[RECORDS TO USE — start]

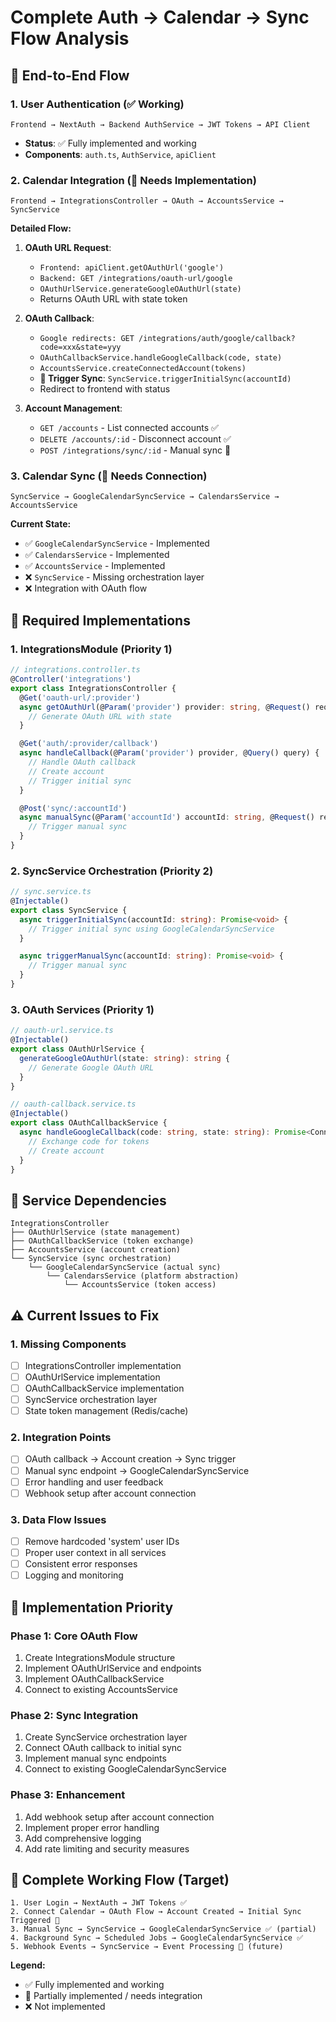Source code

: # Complete Auth → Calendar → Sync Flow Analysis

## 🔄 **End-to-End Flow**

### 1. User Authentication (✅ Working)
```
Frontend → NextAuth → Backend AuthService → JWT Tokens → API Client
```
- **Status**: ✅ Fully implemented and working
- **Components**: `auth.ts`, `AuthService`, `apiClient`

### 2. Calendar Integration (🔄 Needs Implementation)
```
Frontend → IntegrationsController → OAuth → AccountsService → SyncService
```

**Detailed Flow:**
1. **OAuth URL Request**:
   - `Frontend: apiClient.getOAuthUrl('google')`
   - `Backend: GET /integrations/oauth-url/google`
   - `OAuthUrlService.generateGoogleOAuthUrl(state)`
   - Returns OAuth URL with state token

2. **OAuth Callback**:
   - `Google redirects: GET /integrations/auth/google/callback?code=xxx&state=yyy`
   - `OAuthCallbackService.handleGoogleCallback(code, state)`
   - `AccountsService.createConnectedAccount(tokens)`
   - **🚀 Trigger Sync**: `SyncService.triggerInitialSync(accountId)`
   - Redirect to frontend with status

3. **Account Management**:
   - `GET /accounts` - List connected accounts ✅
   - `DELETE /accounts/:id` - Disconnect account ✅
   - `POST /integrations/sync/:id` - Manual sync 🔄

### 3. Calendar Sync (🔄 Needs Connection)
```
SyncService → GoogleCalendarSyncService → CalendarsService → AccountsService
```

**Current State:**
- ✅ `GoogleCalendarSyncService` - Implemented
- ✅ `CalendarsService` - Implemented  
- ✅ `AccountsService` - Implemented
- ❌ `SyncService` - Missing orchestration layer
- ❌ Integration with OAuth flow

## 🔧 **Required Implementations**

### 1. IntegrationsModule (Priority 1)
```typescript
// integrations.controller.ts
@Controller('integrations')
export class IntegrationsController {
  @Get('oauth-url/:provider')
  async getOAuthUrl(@Param('provider') provider: string, @Request() req) {
    // Generate OAuth URL with state
  }

  @Get('auth/:provider/callback')
  async handleCallback(@Param('provider') provider, @Query() query) {
    // Handle OAuth callback
    // Create account
    // Trigger initial sync
  }

  @Post('sync/:accountId')
  async manualSync(@Param('accountId') accountId: string, @Request() req) {
    // Trigger manual sync
  }
}
```

### 2. SyncService Orchestration (Priority 2)
```typescript
// sync.service.ts
@Injectable()
export class SyncService {
  async triggerInitialSync(accountId: string): Promise<void> {
    // Trigger initial sync using GoogleCalendarSyncService
  }

  async triggerManualSync(accountId: string): Promise<void> {
    // Trigger manual sync
  }
}
```

### 3. OAuth Services (Priority 1)
```typescript
// oauth-url.service.ts
@Injectable()
export class OAuthUrlService {
  generateGoogleOAuthUrl(state: string): string {
    // Generate Google OAuth URL
  }
}

// oauth-callback.service.ts
@Injectable()
export class OAuthCallbackService {
  async handleGoogleCallback(code: string, state: string): Promise<ConnectedAccount> {
    // Exchange code for tokens
    // Create account
  }
}
```

## 🔗 **Service Dependencies**

```
IntegrationsController
├── OAuthUrlService (state management)
├── OAuthCallbackService (token exchange)
├── AccountsService (account creation)
└── SyncService (sync orchestration)
    └── GoogleCalendarSyncService (actual sync)
        └── CalendarsService (platform abstraction)
            └── AccountsService (token access)
```

## ⚠️ **Current Issues to Fix**

### 1. Missing Components
- [ ] IntegrationsController implementation
- [ ] OAuthUrlService implementation  
- [ ] OAuthCallbackService implementation
- [ ] SyncService orchestration layer
- [ ] State token management (Redis/cache)

### 2. Integration Points
- [ ] OAuth callback → Account creation → Sync trigger
- [ ] Manual sync endpoint → GoogleCalendarSyncService
- [ ] Error handling and user feedback
- [ ] Webhook setup after account connection

### 3. Data Flow Issues
- [ ] Remove hardcoded 'system' user IDs
- [ ] Proper user context in all services
- [ ] Consistent error responses
- [ ] Logging and monitoring

## 🎯 **Implementation Priority**

### Phase 1: Core OAuth Flow
1. Create IntegrationsModule structure
2. Implement OAuthUrlService and endpoints
3. Implement OAuthCallbackService
4. Connect to existing AccountsService

### Phase 2: Sync Integration  
1. Create SyncService orchestration layer
2. Connect OAuth callback to initial sync
3. Implement manual sync endpoints
4. Connect to existing GoogleCalendarSyncService

### Phase 3: Enhancement
1. Add webhook setup after account connection
2. Implement proper error handling
3. Add comprehensive logging
4. Add rate limiting and security measures

## 🔄 **Complete Working Flow (Target)**

```
1. User Login → NextAuth → JWT Tokens ✅
2. Connect Calendar → OAuth Flow → Account Created → Initial Sync Triggered 🔄
3. Manual Sync → SyncService → GoogleCalendarSyncService ✅ (partial)
4. Background Sync → Scheduled Jobs → GoogleCalendarSyncService ✅
5. Webhook Events → SyncService → Event Processing 🔄 (future)
```

**Legend:**
- ✅ Fully implemented and working
- 🔄 Partially implemented / needs integration
- ❌ Not implemented
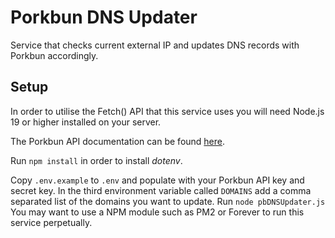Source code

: # Porkbun DNS Updater

Service that checks current external IP and updates DNS records with Porkbun accordingly.

## Setup

In order to utilise the Fetch() API that this service uses you will need Node.js 19 or higher installed on your server.

The Porkbun API documentation can be found [here](https://porkbun.com/api/json/v3/documentation).

Run ```npm install``` in order to install *dotenv*.

Copy ```.env.example``` to ```.env``` and populate with your Porkbun API key and secret key.
In the third environment variable called ```DOMAINS``` add a comma separated list of the domains you want to update.
Run ```node pbDNSUpdater.js```
You may want to use a NPM module such as PM2 or Forever to run this service perpetually.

[RECORDS TO USE — finish]

TASK INSTRUCTIONS: All of the material must be repeated exactly in the answer, apart from the pictures.

RESULT FOR THIS TASK:
Source code

: # Complete Auth → Calendar → Sync Flow Analysis

## 🔄 **End-to-End Flow**

### 1. User Authentication (✅ Working)
```
Frontend → NextAuth → Backend AuthService → JWT Tokens → API Client
```
- **Status**: ✅ Fully implemented and working
- **Components**: `auth.ts`, `AuthService`, `apiClient`

### 2. Calendar Integration (🔄 Needs Implementation)
```
Frontend → IntegrationsController → OAuth → AccountsService → SyncService
```

**Detailed Flow:**
1. **OAuth URL Request**:
   - `Frontend: apiClient.getOAuthUrl('google')`
   - `Backend: GET /integrations/oauth-url/google`
   - `OAuthUrlService.generateGoogleOAuthUrl(state)`
   - Returns OAuth URL with state token

2. **OAuth Callback**:
   - `Google redirects: GET /integrations/auth/google/callback?code=xxx&state=yyy`
   - `OAuthCallbackService.handleGoogleCallback(code, state)`
   - `AccountsService.createConnectedAccount(tokens)`
   - **🚀 Trigger Sync**: `SyncService.triggerInitialSync(accountId)`
   - Redirect to frontend with status

3. **Account Management**:
   - `GET /accounts` - List connected accounts ✅
   - `DELETE /accounts/:id` - Disconnect account ✅
   - `POST /integrations/sync/:id` - Manual sync 🔄

### 3. Calendar Sync (🔄 Needs Connection)
```
SyncService → GoogleCalendarSyncService → CalendarsService → AccountsService
```

**Current State:**
- ✅ `GoogleCalendarSyncService` - Implemented
- ✅ `CalendarsService` - Implemented  
- ✅ `AccountsService` - Implemented
- ❌ `SyncService` - Missing orchestration layer
- ❌ Integration with OAuth flow

## 🔧 **Required Implementations**

### 1. IntegrationsModule (Priority 1)
```typescript
// integrations.controller.ts
@Controller('integrations')
export class IntegrationsController {
  @Get('oauth-url/:provider')
  async getOAuthUrl(@Param('provider') provider: string, @Request() req) {
    // Generate OAuth URL with state
  }

  @Get('auth/:provider/callback')
  async handleCallback(@Param('provider') provider, @Query() query) {
    // Handle OAuth callback
    // Create account
    // Trigger initial sync
  }

  @Post('sync/:accountId')
  async manualSync(@Param('accountId') accountId: string, @Request() req) {
    // Trigger manual sync
  }
}
```

### 2. SyncService Orchestration (Priority 2)
```typescript
// sync.service.ts
@Injectable()
export class SyncService {
  async triggerInitialSync(accountId: string): Promise<void> {
    // Trigger initial sync using GoogleCalendarSyncService
  }

  async triggerManualSync(accountId: string): Promise<void> {
    // Trigger manual sync
  }
}
```

### 3. OAuth Services (Priority 1)
```typescript
// oauth-url.service.ts
@Injectable()
export class OAuthUrlService {
  generateGoogleOAuthUrl(state: string): string {
    // Generate Google OAuth URL
  }
}

// oauth-callback.service.ts
@Injectable()
export class OAuthCallbackService {
  async handleGoogleCallback(code: string, state: string): Promise<ConnectedAccount> {
    // Exchange code for tokens
    // Create account
  }
}
```

## 🔗 **Service Dependencies**

```
IntegrationsController
├── OAuthUrlService (state management)
├── OAuthCallbackService (token exchange)
├── AccountsService (account creation)
└── SyncService (sync orchestration)
    └── GoogleCalendarSyncService (actual sync)
        └── CalendarsService (platform abstraction)
            └── AccountsService (token access)
```

## ⚠️ **Current Issues to Fix**

### 1. Missing Components
- [ ] IntegrationsController implementation
- [ ] OAuthUrlService implementation  
- [ ] OAuthCallbackService implementation
- [ ] SyncService orchestration layer
- [ ] State token management (Redis/cache)

### 2. Integration Points
- [ ] OAuth callback → Account creation → Sync trigger
- [ ] Manual sync endpoint → GoogleCalendarSyncService
- [ ] Error handling and user feedback
- [ ] Webhook setup after account connection

### 3. Data Flow Issues
- [ ] Remove hardcoded 'system' user IDs
- [ ] Proper user context in all services
- [ ] Consistent error responses
- [ ] Logging and monitoring

## 🎯 **Implementation Priority**

### Phase 1: Core OAuth Flow
1. Create IntegrationsModule structure
2. Implement OAuthUrlService and endpoints
3. Implement OAuthCallbackService
4. Connect to existing AccountsService

### Phase 2: Sync Integration  
1. Create SyncService orchestration layer
2. Connect OAuth callback to initial sync
3. Implement manual sync endpoints
4. Connect to existing GoogleCalendarSyncService

### Phase 3: Enhancement
1. Add webhook setup after account connection
2. Implement proper error handling
3. Add comprehensive logging
4. Add rate limiting and security measures

## 🔄 **Complete Working Flow (Target)**

```
1. User Login → NextAuth → JWT Tokens ✅
2. Connect Calendar → OAuth Flow → Account Created → Initial Sync Triggered 🔄
3. Manual Sync → SyncService → GoogleCalendarSyncService ✅ (partial)
4. Background Sync → Scheduled Jobs → GoogleCalendarSyncService ✅
5. Webhook Events → SyncService → Event Processing 🔄 (future)
```

**Legend:**
- ✅ Fully implemented and working
- 🔄 Partially implemented / needs integration
- ❌ Not implemented
Source code

: # Porkbun DNS Updater

Service that checks current external IP and updates DNS records with Porkbun accordingly.

## Setup

In order to utilise the Fetch() API that this service uses you will need Node.js 19 or higher installed on your server.

The Porkbun API documentation can be found [here](https://porkbun.com/api/json/v3/documentation).

Run ```npm install``` in order to install *dotenv*.

Copy ```.env.example``` to ```.env``` and populate with your Porkbun API key and secret key.
In the third environment variable called ```DOMAINS``` add a comma separated list of the domains you want to update.
Run ```node pbDNSUpdater.js```
You may want to use a NPM module such as PM2 or Forever to run this service perpetually.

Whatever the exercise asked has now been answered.